Not only has my dad recently died, but my mom hasn't paid my tuition off (1k) and classes were dropped 2 weeks before the end of the semester (all B's). She wrecked my car over 4 months ago and has not paid a dime. But, she has bought all new appliances for her home. When her new car is broken down I'm the person to give her a ride to and from work and I ask nothing in return for that.

It seems like as hard as I try at everything, I always fail. Do I need to be by myself, or am I just making excuses to get away from everything? Or do I need to suck it up?

2007-04-11 01:12:02 · 12 answers · asked by LadyMango 1 in Social Science Other - Social Science

12 answers

Sorry to hear about your DAD.No you dont need to suck it up.What you need to do is tell everyone to SUCKER YOU!!!Stop being a door mat and letting everyone wipe their dirty feet off on you.Stop thinking about the money everyone is costing you and think about the loss of self respect you are costing yourself. REMEMBER:YOU COME IN THIS WORLD ALONE AND YOU GO OUT ALONE!!TRY PLEASING YOURSELF FOR ONCE!!
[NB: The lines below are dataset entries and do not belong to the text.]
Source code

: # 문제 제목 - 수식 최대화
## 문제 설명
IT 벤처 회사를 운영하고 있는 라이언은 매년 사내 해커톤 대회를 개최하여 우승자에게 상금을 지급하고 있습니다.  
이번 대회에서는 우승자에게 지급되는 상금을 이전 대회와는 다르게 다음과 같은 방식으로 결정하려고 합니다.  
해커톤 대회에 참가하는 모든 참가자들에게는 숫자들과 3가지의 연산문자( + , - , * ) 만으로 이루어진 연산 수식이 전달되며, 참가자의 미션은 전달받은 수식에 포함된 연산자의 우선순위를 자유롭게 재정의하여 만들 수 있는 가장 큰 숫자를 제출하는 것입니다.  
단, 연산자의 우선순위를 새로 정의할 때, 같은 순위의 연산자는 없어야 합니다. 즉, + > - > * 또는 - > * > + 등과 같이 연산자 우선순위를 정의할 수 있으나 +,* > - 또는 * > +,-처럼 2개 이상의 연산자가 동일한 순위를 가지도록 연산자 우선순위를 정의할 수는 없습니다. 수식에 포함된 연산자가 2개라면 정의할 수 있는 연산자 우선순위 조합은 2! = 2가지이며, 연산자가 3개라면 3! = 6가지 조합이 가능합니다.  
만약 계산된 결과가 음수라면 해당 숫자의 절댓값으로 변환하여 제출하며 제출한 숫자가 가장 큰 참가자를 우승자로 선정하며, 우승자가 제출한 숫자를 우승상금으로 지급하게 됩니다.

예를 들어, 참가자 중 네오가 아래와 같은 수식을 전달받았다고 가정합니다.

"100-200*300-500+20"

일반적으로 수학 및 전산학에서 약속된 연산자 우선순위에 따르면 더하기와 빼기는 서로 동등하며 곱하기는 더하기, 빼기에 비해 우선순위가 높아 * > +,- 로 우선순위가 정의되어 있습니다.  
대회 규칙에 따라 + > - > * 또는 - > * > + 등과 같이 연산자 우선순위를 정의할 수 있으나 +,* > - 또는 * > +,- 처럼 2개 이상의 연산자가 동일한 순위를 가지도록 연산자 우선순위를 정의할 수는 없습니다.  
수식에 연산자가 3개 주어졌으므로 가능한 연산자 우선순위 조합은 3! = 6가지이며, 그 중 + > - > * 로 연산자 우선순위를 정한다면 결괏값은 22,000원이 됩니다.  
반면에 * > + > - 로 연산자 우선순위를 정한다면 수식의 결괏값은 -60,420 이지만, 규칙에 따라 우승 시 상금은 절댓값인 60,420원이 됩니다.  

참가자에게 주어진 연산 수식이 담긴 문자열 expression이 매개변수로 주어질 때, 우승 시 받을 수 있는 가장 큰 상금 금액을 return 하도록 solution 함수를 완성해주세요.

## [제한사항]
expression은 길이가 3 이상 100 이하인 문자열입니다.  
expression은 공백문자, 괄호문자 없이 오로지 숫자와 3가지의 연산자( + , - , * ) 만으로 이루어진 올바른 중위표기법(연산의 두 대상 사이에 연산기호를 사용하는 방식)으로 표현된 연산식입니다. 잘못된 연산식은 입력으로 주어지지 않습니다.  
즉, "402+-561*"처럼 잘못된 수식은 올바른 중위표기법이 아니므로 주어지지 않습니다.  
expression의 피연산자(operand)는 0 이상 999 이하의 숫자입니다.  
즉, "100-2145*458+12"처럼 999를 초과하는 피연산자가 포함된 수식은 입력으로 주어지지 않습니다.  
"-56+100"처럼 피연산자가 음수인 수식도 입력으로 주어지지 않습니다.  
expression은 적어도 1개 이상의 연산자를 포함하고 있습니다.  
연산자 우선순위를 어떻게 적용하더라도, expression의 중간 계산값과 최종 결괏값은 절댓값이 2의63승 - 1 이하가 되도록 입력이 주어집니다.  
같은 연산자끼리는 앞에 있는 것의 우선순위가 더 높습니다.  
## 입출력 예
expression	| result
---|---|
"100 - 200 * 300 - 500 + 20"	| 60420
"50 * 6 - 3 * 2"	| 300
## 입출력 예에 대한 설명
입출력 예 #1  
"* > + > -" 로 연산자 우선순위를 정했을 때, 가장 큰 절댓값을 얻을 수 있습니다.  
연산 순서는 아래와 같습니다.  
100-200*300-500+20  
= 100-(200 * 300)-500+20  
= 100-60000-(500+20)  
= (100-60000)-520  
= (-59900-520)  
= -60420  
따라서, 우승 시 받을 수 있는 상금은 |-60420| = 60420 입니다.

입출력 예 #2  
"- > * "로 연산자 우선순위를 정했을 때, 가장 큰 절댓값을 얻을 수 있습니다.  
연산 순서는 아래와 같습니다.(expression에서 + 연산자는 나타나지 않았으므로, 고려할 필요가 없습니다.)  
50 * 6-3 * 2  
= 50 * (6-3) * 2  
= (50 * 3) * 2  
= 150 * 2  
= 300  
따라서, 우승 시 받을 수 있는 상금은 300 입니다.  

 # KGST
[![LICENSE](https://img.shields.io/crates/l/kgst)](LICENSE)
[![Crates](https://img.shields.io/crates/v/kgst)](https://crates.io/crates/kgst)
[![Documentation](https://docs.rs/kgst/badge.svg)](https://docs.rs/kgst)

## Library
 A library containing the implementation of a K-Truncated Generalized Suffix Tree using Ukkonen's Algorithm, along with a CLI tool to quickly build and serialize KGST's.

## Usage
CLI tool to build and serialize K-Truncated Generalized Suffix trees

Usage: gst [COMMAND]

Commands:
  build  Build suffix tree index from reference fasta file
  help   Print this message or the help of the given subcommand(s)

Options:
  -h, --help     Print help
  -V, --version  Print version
2007-04-13 15:53:26 · answer #1 · answered by losesomewinmore 2 · 0 0

Sounds like you may need to cut all ties and start fresh! First of all, if marrying him is what you want and he isn't on the same page with you - that's something to think long and hard about as is the way he treats you (ask yourself why you want to vow to spend the rest of your life with someone that you must clean up after as well as the dogs and why you put up with his subtle belittling). Were the two of you putting money towards the house equally?

Secondly, your mom...why was she paying your tuition in the first place??? And why did you drop classes that close to the end...You could have finished and owed...the only thing they would have done is withheld your grades until you paid. But it does sound like there's some mom issues there as well. Sounds like she's taking just a wee bit advantage of you. And I'm guessing that you haven't had the backbone to stand up to her since it's been going on a while. You need to remedy that.

Sounds like maybe you should see a therapist or something to realize that you aren't being treating as you deserve to be, but rather the people closest to you are walking all over you and up to this point you have been allowing it.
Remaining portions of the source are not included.